In recent years, norepinephrine, another traditionally used vasopressor, has attracted increased attention due to its feasibility as a substitute for phenylephrine. Norepinephrine has little β-receptor agonist activity other than its α-receptor agonism property. Theoretically, it is less likely to decrease HR and CO, which renders it a promising alternative for phenylephrine. Results of several trials suggest norepinephrine is effective for the prevention and treatment of hypotension during spinal anesthesia, and no obvious maternal or neonatal side effects have been observed.^[6–8]

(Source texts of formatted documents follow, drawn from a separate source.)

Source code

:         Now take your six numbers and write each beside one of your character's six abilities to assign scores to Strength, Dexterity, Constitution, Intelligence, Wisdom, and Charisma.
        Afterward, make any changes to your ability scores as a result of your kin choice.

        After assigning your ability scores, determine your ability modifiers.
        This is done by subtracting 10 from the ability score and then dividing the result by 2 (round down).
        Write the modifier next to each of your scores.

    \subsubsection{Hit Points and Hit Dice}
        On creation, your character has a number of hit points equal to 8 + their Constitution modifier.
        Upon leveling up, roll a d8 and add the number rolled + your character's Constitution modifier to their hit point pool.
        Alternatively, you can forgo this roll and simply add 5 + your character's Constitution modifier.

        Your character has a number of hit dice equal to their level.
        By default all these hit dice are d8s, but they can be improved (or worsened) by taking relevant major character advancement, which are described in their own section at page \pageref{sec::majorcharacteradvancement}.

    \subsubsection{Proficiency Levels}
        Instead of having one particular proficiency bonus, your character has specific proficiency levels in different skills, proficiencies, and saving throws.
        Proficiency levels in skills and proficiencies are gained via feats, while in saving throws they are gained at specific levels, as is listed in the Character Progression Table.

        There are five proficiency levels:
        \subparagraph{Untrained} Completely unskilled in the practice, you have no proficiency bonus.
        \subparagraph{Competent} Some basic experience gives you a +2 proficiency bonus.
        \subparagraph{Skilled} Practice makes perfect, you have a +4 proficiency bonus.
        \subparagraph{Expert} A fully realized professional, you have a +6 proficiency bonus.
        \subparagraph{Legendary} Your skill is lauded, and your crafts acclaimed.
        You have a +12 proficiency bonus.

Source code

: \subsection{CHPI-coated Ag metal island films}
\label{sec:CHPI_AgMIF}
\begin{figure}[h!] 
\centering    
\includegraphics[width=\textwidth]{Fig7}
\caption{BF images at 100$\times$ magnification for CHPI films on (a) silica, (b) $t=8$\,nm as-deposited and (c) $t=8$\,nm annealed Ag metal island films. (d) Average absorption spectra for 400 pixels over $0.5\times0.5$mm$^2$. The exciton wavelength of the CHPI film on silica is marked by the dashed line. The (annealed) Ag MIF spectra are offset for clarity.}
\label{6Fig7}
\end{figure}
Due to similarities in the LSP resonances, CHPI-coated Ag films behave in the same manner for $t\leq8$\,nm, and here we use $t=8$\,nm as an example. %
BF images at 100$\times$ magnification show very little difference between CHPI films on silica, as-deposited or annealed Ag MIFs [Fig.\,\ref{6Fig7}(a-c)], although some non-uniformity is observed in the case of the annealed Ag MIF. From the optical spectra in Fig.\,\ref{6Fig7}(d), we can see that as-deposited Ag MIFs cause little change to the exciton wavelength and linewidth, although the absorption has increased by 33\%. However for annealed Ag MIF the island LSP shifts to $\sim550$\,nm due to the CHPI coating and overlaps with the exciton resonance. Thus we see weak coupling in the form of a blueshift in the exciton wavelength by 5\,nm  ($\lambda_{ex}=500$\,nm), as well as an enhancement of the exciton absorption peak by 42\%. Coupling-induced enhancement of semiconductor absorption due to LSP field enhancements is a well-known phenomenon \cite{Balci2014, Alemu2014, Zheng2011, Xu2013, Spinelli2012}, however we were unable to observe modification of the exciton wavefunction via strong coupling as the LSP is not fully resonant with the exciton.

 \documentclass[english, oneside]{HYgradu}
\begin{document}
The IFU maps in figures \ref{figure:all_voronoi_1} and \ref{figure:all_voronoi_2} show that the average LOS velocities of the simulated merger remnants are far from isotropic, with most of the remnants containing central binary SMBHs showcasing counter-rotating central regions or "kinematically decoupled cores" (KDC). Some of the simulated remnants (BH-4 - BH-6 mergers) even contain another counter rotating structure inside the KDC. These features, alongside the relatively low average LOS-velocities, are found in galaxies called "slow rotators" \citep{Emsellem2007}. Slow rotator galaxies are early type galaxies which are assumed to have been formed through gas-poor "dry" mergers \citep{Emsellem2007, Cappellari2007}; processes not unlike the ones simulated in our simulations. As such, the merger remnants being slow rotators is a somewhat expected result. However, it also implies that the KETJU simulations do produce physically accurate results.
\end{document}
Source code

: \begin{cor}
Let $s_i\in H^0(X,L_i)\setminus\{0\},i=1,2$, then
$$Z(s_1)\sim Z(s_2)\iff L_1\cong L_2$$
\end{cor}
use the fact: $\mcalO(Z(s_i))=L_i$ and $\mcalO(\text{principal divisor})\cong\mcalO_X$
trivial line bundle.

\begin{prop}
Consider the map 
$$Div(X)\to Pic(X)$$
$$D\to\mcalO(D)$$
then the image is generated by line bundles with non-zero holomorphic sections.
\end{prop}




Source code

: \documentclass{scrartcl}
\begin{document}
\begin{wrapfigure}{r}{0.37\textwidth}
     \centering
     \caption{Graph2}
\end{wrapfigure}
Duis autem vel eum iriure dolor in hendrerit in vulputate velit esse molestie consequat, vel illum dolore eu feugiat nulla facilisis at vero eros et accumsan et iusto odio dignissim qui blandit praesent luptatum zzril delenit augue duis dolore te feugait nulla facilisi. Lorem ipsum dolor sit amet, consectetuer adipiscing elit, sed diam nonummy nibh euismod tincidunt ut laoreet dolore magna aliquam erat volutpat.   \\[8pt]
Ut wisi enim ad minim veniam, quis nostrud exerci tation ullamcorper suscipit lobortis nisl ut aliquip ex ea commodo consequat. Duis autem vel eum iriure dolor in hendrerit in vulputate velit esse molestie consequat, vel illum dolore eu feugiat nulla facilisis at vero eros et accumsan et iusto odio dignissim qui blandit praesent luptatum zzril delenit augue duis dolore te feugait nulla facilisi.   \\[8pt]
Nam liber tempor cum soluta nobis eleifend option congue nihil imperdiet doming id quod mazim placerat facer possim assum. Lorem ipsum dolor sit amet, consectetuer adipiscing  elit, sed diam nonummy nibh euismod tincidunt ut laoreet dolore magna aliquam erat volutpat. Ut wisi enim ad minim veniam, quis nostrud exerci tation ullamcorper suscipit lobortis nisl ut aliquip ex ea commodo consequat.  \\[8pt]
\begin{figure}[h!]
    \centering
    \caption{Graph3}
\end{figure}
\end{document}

Therefore, we performed a systematic review and meta-analysis of eligible randomized controlled trials (RCTs) to compare the efficacy and safety of norepinephrine and phenylephrine in parturients undergoing cesarean delivery with spinal anesthesia. Our aim was to assess whether norepinephrine and phenylephrine differ in their effectiveness for the treatment of maternal hypotension and in their risks for adverse maternal and neonatal outcomes.

2. Methods

2.1. Literature search

The application of norepinephrine to prevent or treat maternal hypotension is a recent advancement, and literature regarding its use is still limited. In 2015, Kee et al^[9] first reported the use of norepinephrine in obstetric anesthesia. Therefore, a systematic literature search was performed from January 1, 2015 to August 30, 2018 using PubMed, MEDLINE, Embase (Embase.com), and the Cochrane CENTRAL register of controlled trials. The following medical subject headings and keywords were used: “norepinephrine AND phenylephrine” AND “obstetric anesthesia OR cesarean section OR cesarean delivery” AND “spinal anesthesia” AND “maternal hypotension OR maternal hemodynamic.” In addition, reference lists of the retrieved papers and reviews relating to vasopressors used during spinal anesthesia were screened to minimize possible omissions. There was no language restriction for the literature search. This study was approved by the Clinical Research Ethics Committee of Nanjing Medical University, Nanjing, China.

2.2. Inclusion criteria

We used the problem or population, interventions, comparison and outcome (PICO) framework^[10] to explore the effects of norepinephrine vs phenylephrine in treating maternal hypotension during cesarean delivery with spinal anesthesia:

Population: Women scheduled to receive spinal anesthesia for elective or emergency cesarean delivery were considered, irrespective of normotensive or pre-eclamptic status.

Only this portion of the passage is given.